Building on the behaviorism of Watson, B.F. Skinner (1904-1990) emphasized the importance of what happens after a response. Not S-R, but S-R-C (stimulus-response-consequence), He expanded Thorndike’s law of effect to an entire system of reinforcement. He is best known for his schedules of reinforcement, token economies, programmed learning and teaching pigeons to play table tennis.
Skinner’s approach was both inductive and atheoretical. He rejected statistical analyses and built a body of knowledge on replication. Using single subject designs (N=1), Skinner manipulated when a reward was received. Skinner believed that behavior is emitted, not elicited. Where classical conditioning held that a stimulus elicited a response, Skinner’s operant conditioning model maintained that behavior is emitted from the organism, a consequence occurs, and the organism adapts its behavior accordingly. His focus was not S-R (stimulus-response) but S-R-C (stimulus-response-consequence).
In fact, Skinner’s focus was broader than a single response. Rather than an individual behavior, an operant is a class of behavior. Consequently, in operant conditioning, rewards impact an entire class of behavior. You have an operant for the way you answer the phone. When you answer the phone, you might say your name, answer “hi” or give a statement of greeting (e.g., good morning). Phone answering is not a specific behavior as much as it is a class of behavior; an operant.
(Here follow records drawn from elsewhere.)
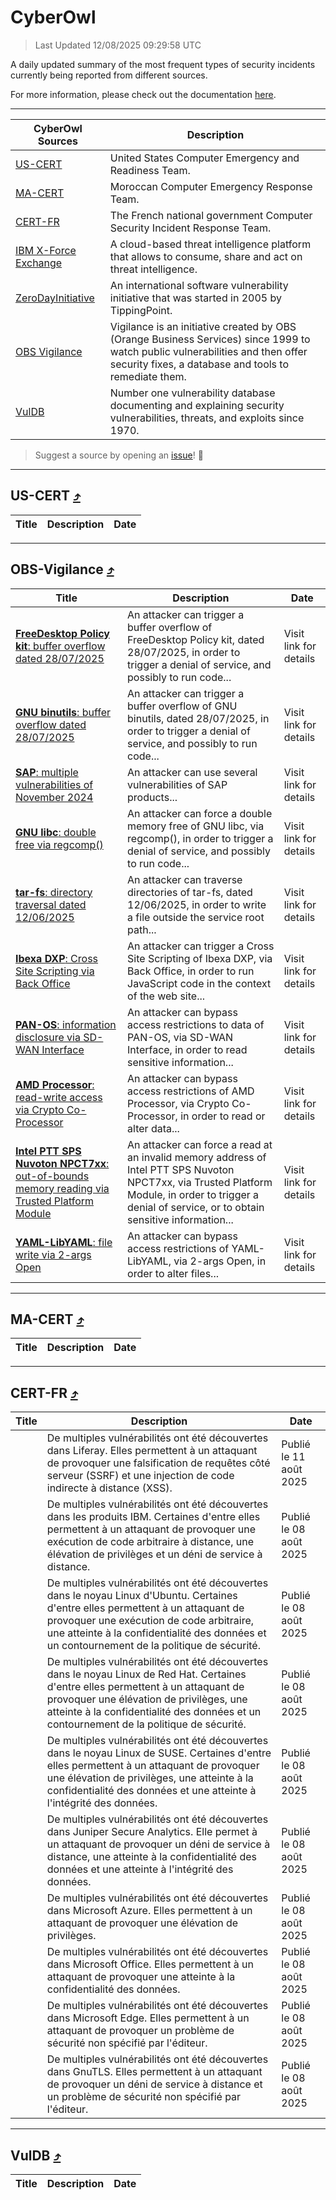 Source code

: 
 <div id='top'></div>

# CyberOwl

 > Last Updated 12/08/2025 09:29:58 UTC
 
 A daily updated summary of the most frequent types of security incidents currently being reported from different sources.
 
 For more information, please check out the documentation [here](./docs/README.md).
 
 ---
 |CyberOwl Sources|Description|
 |---|---|
 |[US-CERT](#us-cert-arrow_heading_up)|United States Computer Emergency and Readiness Team.|
 |[MA-CERT](#ma-cert-arrow_heading_up)|Moroccan Computer Emergency Response Team.|
 |[CERT-FR](#cert-fr-arrow_heading_up)|The French national government Computer Security Incident Response Team.|
 |[IBM X-Force Exchange](#ibmcloud-arrow_heading_up)|A cloud-based threat intelligence platform that allows to consume, share and act on threat intelligence.|
 |[ZeroDayInitiative](#zerodayinitiative-arrow_heading_up)|An international software vulnerability initiative that was started in 2005 by TippingPoint.|
 |[OBS Vigilance](#obs-vigilance-arrow_heading_up)|Vigilance is an initiative created by OBS (Orange Business Services) since 1999 to watch public vulnerabilities and then offer security fixes, a database and tools to remediate them.|
 |[VulDB](#vuldb-arrow_heading_up)|Number one vulnerability database documenting and explaining security vulnerabilities, threats, and exploits since 1970.|
 
 > Suggest a source by opening an [issue](https://github.com/karimhabush/cyberowl/issues)! :raised_hands:
 ---

## US-CERT [:arrow_heading_up:](#cyberowl)

 |Title|Description|Date|
 |---|---|---|
 
 ---

## OBS-Vigilance [:arrow_heading_up:](#cyberowl)

 |Title|Description|Date|
 |---|---|---|
 |[<a href="https://vigilance.fr/vulnerability/FreeDesktop-Policy-kit-buffer-overflow-dated-28-07-2025-47800" class="noirorange"><b>FreeDesktop Policy kit</b>: buffer overflow dated 28/07/2025</a>](https://vigilance.fr/vulnerability/FreeDesktop-Policy-kit-buffer-overflow-dated-28-07-2025-47800)|An attacker can trigger a buffer overflow of FreeDesktop Policy kit, dated 28/07/2025, in order to trigger a denial of service, and possibly to run code...|Visit link for details|
 |[<a href="https://vigilance.fr/vulnerability/GNU-binutils-buffer-overflow-dated-28-07-2025-47799" class="noirorange"><b>GNU binutils</b>: buffer overflow dated 28/07/2025</a>](https://vigilance.fr/vulnerability/GNU-binutils-buffer-overflow-dated-28-07-2025-47799)|An attacker can trigger a buffer overflow of GNU binutils, dated 28/07/2025, in order to trigger a denial of service, and possibly to run code...|Visit link for details|
 |[<a href="https://vigilance.fr/vulnerability/SAP-multiple-vulnerabilities-of-November-2024-45584" class="noirorange"><b>SAP</b>: multiple vulnerabilities of November 2024</a>](https://vigilance.fr/vulnerability/SAP-multiple-vulnerabilities-of-November-2024-45584)|An attacker can use several vulnerabilities of SAP products...|Visit link for details|
 |[<a href="https://vigilance.fr/vulnerability/GNU-libc-double-free-via-regcomp-47797" class="noirorange"><b>GNU libc</b>: double free via regcomp()</a>](https://vigilance.fr/vulnerability/GNU-libc-double-free-via-regcomp-47797)|An attacker can force a double memory free of GNU libc, via regcomp(), in order to trigger a denial of service, and possibly to run code...|Visit link for details|
 |[<a href="https://vigilance.fr/vulnerability/tar-fs-directory-traversal-dated-12-06-2025-47416" class="noirorange"><b>tar-fs</b>: directory traversal dated 12/06/2025</a>](https://vigilance.fr/vulnerability/tar-fs-directory-traversal-dated-12-06-2025-47416)|An attacker can traverse directories of tar-fs, dated 12/06/2025, in order to write a file outside the service root path...|Visit link for details|
 |[<a href="https://vigilance.fr/vulnerability/Ibexa-DXP-Cross-Site-Scripting-via-Back-Office-47415" class="noirorange"><b>Ibexa DXP</b>: Cross Site Scripting via Back Office</a>](https://vigilance.fr/vulnerability/Ibexa-DXP-Cross-Site-Scripting-via-Back-Office-47415)|An attacker can trigger a Cross Site Scripting of Ibexa DXP, via Back Office, in order to run JavaScript code in the context of the web site...|Visit link for details|
 |[<a href="https://vigilance.fr/vulnerability/PAN-OS-information-disclosure-via-SD-WAN-Interface-47412" class="noirorange"><b>PAN-OS</b>: information disclosure via SD-WAN Interface</a>](https://vigilance.fr/vulnerability/PAN-OS-information-disclosure-via-SD-WAN-Interface-47412)|An attacker can bypass access restrictions to data of PAN-OS, via SD-WAN Interface, in order to read sensitive information...|Visit link for details|
 |[<a href="https://vigilance.fr/vulnerability/AMD-Processor-read-write-access-via-Crypto-Co-Processor-47410" class="noirorange"><b>AMD Processor</b>: read-write access via Crypto Co-Processor</a>](https://vigilance.fr/vulnerability/AMD-Processor-read-write-access-via-Crypto-Co-Processor-47410)|An attacker can bypass access restrictions of AMD Processor, via Crypto Co-Processor, in order to read or alter data...|Visit link for details|
 |[<a href="https://vigilance.fr/vulnerability/Intel-PTT-SPS-Nuvoton-NPCT7xx-out-of-bounds-memory-reading-via-Trusted-Platform-Module-47409" class="noirorange"><b>Intel PTT  SPS  Nuvoton NPCT7xx</b>: out-of-bounds memory reading via Trusted Platform Module</a>](https://vigilance.fr/vulnerability/Intel-PTT-SPS-Nuvoton-NPCT7xx-out-of-bounds-memory-reading-via-Trusted-Platform-Module-47409)|An attacker can force a read at an invalid memory address of Intel PTT  SPS  Nuvoton NPCT7xx, via Trusted Platform Module, in order to trigger a denial of service, or to obtain sensitive information...|Visit link for details|
 |[<a href="https://vigilance.fr/vulnerability/YAML-LibYAML-file-write-via-2-args-Open-47408" class="noirorange"><b>YAML-LibYAML</b>: file write via 2-args Open</a>](https://vigilance.fr/vulnerability/YAML-LibYAML-file-write-via-2-args-Open-47408)|An attacker can bypass access restrictions of YAML-LibYAML, via 2-args Open, in order to alter files...|Visit link for details|
 
 ---

## MA-CERT [:arrow_heading_up:](#cyberowl)

 |Title|Description|Date|
 |---|---|---|
 
 ---

## CERT-FR [:arrow_heading_up:](#cyberowl)

 |Title|Description|Date|
 |---|---|---|
 |[](https://www.cert.ssi.gouv.fr/avis/CERTFR-2025-AVI-0672/)|De multiples vulnérabilités ont été découvertes dans Liferay. Elles permettent à un attaquant de provoquer une falsification de requêtes côté serveur (SSRF) et une injection de code indirecte à distance (XSS).|Publié le 11 août 2025|
 |[](https://www.cert.ssi.gouv.fr/avis/CERTFR-2025-AVI-0671/)|De multiples vulnérabilités ont été découvertes dans les produits IBM. Certaines d'entre elles permettent à un attaquant de provoquer une exécution de code arbitraire à distance, une élévation de privilèges et un déni de service à distance.|Publié le 08 août 2025|
 |[](https://www.cert.ssi.gouv.fr/avis/CERTFR-2025-AVI-0670/)|De multiples vulnérabilités ont été découvertes dans le noyau Linux d'Ubuntu. Certaines d'entre elles permettent à un attaquant de provoquer une exécution de code arbitraire, une atteinte à la confidentialité des données et un contournement de la politique de sécurité.|Publié le 08 août 2025|
 |[](https://www.cert.ssi.gouv.fr/avis/CERTFR-2025-AVI-0669/)|De multiples vulnérabilités ont été découvertes dans le noyau Linux de Red Hat. Certaines d'entre elles permettent à un attaquant de provoquer une élévation de privilèges, une atteinte à la confidentialité des données et un contournement de la politique de sécurité.|Publié le 08 août 2025|
 |[](https://www.cert.ssi.gouv.fr/avis/CERTFR-2025-AVI-0668/)|De multiples vulnérabilités ont été découvertes dans le noyau Linux de SUSE. Certaines d'entre elles permettent à un attaquant de provoquer une élévation de privilèges, une atteinte à la confidentialité des données et une atteinte à l'intégrité des données.|Publié le 08 août 2025|
 |[](https://www.cert.ssi.gouv.fr/avis/CERTFR-2025-AVI-0667/)|De multiples vulnérabilités ont été découvertes dans Juniper Secure Analytics. Elle permet à un attaquant de provoquer un déni de service à distance, une atteinte à la confidentialité des données et une atteinte à l'intégrité des données.|Publié le 08 août 2025|
 |[](https://www.cert.ssi.gouv.fr/avis/CERTFR-2025-AVI-0666/)|De multiples vulnérabilités ont été découvertes dans Microsoft Azure. Elles permettent à un attaquant de provoquer une élévation de privilèges.|Publié le 08 août 2025|
 |[](https://www.cert.ssi.gouv.fr/avis/CERTFR-2025-AVI-0665/)|De multiples vulnérabilités ont été découvertes dans Microsoft Office. Elles permettent à un attaquant de provoquer une atteinte à la confidentialité des données.|Publié le 08 août 2025|
 |[](https://www.cert.ssi.gouv.fr/avis/CERTFR-2025-AVI-0664/)|De multiples vulnérabilités ont été découvertes dans Microsoft Edge. Elles permettent à un attaquant de provoquer un problème de sécurité non spécifié par l'éditeur.|Publié le 08 août 2025|
 |[](https://www.cert.ssi.gouv.fr/avis/CERTFR-2025-AVI-0663/)|De multiples vulnérabilités ont été découvertes dans GnuTLS. Elles permettent à un attaquant de provoquer un déni de service à distance et un problème de sécurité non spécifié par l'éditeur.|Publié le 08 août 2025|
 
 ---

## VulDB [:arrow_heading_up:](#cyberowl)

 |Title|Description|Date|
 |---|---|---|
Consequences can be classified on two dimensions: give-take and good-bad. Giving is better described by the verb “to posit,” which means to place, affirm or put forward. Consequently, Skinner referred to the process of giving as positive, indicating the direction of action. Similarly, to take something away is to negate (invalidate, deny), and its direction is therefore referred to as negative. The good-bad dimension is reinforcement and punishment, respectively. To reinforce is to strengthen or increase, and punishment is to penalize.
From these two dimensions (positive-negative and reinforcement-punishment), Skinner identified 4 conditions: positive reinforcement, positive punishment, negative reinforcement and negative punishment. Rewards and punishments that are posited (given) are called positive reinforcement and positive punishment. Rewards and punishments that involve removing something are negative.
Notice that there is no suggestion that positive punishment is good. Positive punishment is a situation where you are given a punisher (stern look, electric shock, etc.). Negative punishment is also unpleasant; it is having something taken away (car keys, pay check, etc.). Similarly, Positive reinforcement is being given a reinforcer (food, praise, etc.) and negative reinforcement is having something taken away (credit card debt, angry frown, etc.).
According to Skinner, reinforcement (positive and negative) increase the likelihood of an operant reappearing. And punishment (positive and negative) decrease the likelihood an operant reappearing. The entire operant is affected. If you were given money for answering the phone, you would have received a positive reinforcer (given is positive and money is a reinforcer). And the entire class of phone answering behavior would be more likely to occur. Although it would not be possible to predict which way you answered the phone, operant conditioning would predict that your phone answering behaviors would likely increase.
Similarly, if you were positively punished for answering the phone (given an electric shock when you lifted the receiver), your phone answering operant (the entire class of behavior) is less likely to occur.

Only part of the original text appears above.